◆ WHAT YOU ARE ASKED TO DO: From the line containing "最后，我想提醒大家，在享受高" through the last line, print the records exactly and nothing else.

[Opening AVAILABLE RECORDS section]

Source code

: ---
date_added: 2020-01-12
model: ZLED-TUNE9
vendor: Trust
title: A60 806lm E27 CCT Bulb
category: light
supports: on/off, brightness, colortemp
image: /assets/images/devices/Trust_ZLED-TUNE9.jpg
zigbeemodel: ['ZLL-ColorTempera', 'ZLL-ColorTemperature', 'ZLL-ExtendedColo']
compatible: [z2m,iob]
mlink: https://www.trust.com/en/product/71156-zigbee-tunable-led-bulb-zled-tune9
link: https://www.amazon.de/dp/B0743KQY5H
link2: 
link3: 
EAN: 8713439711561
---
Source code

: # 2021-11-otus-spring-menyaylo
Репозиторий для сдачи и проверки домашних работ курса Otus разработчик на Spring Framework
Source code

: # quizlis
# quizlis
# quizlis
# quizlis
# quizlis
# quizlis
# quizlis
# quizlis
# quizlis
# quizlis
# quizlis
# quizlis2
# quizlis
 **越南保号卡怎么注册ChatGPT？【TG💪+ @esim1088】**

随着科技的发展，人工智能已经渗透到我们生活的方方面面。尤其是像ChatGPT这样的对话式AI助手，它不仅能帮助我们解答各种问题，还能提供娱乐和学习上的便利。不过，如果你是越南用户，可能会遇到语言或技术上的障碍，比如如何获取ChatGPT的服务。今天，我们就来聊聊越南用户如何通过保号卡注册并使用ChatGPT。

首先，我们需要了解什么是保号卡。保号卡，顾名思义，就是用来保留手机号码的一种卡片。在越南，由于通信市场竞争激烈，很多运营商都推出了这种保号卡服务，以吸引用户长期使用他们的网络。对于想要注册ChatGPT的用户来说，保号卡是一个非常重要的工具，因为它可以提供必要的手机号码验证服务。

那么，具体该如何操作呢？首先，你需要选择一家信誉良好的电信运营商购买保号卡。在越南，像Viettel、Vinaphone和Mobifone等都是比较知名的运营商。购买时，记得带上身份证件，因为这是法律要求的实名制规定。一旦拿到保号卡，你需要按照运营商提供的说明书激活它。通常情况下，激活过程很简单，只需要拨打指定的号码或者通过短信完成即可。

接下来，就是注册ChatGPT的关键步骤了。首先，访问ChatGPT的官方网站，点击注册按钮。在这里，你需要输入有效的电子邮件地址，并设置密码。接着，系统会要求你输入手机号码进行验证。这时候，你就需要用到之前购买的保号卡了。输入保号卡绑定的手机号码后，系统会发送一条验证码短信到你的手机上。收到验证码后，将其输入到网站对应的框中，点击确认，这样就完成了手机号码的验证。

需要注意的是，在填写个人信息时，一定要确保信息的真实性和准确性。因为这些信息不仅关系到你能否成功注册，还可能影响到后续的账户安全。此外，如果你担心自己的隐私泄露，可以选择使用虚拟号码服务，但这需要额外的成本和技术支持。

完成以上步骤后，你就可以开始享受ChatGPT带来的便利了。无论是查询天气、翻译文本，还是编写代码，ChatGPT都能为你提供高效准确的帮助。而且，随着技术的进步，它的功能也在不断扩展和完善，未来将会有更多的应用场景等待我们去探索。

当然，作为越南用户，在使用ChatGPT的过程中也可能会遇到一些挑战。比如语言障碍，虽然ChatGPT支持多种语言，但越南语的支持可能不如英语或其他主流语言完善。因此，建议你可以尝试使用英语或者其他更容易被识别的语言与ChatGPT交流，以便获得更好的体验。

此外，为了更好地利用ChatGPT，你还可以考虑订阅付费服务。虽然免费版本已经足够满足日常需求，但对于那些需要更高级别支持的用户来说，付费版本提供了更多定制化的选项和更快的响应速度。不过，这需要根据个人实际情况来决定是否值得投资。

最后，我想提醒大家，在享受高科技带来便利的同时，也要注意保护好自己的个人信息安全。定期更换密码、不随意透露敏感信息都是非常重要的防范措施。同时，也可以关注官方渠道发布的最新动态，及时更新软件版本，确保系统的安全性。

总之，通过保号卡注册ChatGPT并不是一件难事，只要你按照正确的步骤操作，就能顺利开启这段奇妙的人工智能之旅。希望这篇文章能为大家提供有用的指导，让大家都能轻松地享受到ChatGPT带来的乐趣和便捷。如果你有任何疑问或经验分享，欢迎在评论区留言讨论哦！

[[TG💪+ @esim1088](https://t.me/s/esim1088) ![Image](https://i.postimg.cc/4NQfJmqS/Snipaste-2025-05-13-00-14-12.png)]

[Closing AVAILABLE RECORDS section]

◆ ANSWER FOR THE TASK:
最后，我想提醒大家，在享受高科技带来便利的同时，也要注意保护好自己的个人信息安全。定期更换密码、不随意透露敏感信息都是非常重要的防范措施。同时，也可以关注官方渠道发布的最新动态，及时更新软件版本，确保系统的安全性。

总之，通过保号卡注册ChatGPT并不是一件难事，只要你按照正确的步骤操作，就能顺利开启这段奇妙的人工智能之旅。希望这篇文章能为大家提供有用的指导，让大家都能轻松地享受到ChatGPT带来的乐趣和便捷。如果你有任何疑问或经验分享，欢迎在评论区留言讨论哦！

[[TG💪+ @esim1088](https://t.me/s/esim1088) ![Image](https://i.postimg.cc/4NQfJmqS/Snipaste-2025-05-13-00-14-12.png)]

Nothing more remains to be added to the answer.